Goal of the exercise:
Within the listing below, how many lines include the string "latest"? Reply with only the number.

=== The data ===

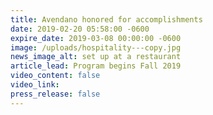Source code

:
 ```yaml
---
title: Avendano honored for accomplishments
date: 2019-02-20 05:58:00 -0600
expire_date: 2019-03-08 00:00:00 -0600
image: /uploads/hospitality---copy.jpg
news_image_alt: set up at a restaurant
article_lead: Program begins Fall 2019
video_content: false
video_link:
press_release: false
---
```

===
=== The data ===

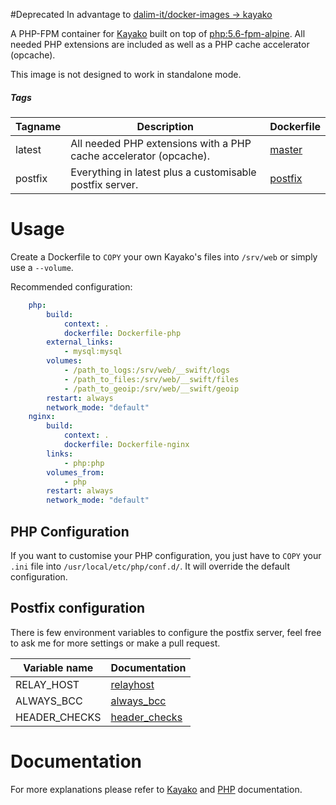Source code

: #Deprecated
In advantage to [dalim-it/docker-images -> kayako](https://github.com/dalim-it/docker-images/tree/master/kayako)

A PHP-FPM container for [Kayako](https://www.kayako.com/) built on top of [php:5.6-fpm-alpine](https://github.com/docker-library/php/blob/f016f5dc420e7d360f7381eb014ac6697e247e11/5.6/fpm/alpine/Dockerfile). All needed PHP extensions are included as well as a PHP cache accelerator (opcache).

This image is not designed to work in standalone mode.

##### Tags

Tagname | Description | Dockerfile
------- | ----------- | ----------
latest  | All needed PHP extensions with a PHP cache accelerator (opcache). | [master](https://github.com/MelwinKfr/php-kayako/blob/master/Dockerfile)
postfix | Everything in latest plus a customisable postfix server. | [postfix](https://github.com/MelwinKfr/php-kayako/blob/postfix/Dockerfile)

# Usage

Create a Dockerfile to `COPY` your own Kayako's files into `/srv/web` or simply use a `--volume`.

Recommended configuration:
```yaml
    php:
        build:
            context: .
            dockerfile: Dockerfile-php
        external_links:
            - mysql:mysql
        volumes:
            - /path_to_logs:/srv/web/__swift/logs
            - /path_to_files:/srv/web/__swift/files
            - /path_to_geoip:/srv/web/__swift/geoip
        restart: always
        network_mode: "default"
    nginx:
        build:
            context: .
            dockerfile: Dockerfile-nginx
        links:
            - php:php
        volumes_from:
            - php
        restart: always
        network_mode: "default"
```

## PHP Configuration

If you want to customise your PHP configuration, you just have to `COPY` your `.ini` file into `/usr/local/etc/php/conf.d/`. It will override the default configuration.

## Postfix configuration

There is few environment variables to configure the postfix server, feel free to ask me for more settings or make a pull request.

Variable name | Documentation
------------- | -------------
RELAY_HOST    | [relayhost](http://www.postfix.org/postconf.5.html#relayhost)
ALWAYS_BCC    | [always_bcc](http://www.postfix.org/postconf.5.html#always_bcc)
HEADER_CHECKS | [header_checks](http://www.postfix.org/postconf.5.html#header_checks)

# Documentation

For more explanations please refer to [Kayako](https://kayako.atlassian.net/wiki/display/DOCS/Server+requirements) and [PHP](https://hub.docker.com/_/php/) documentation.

===

Completed task:
2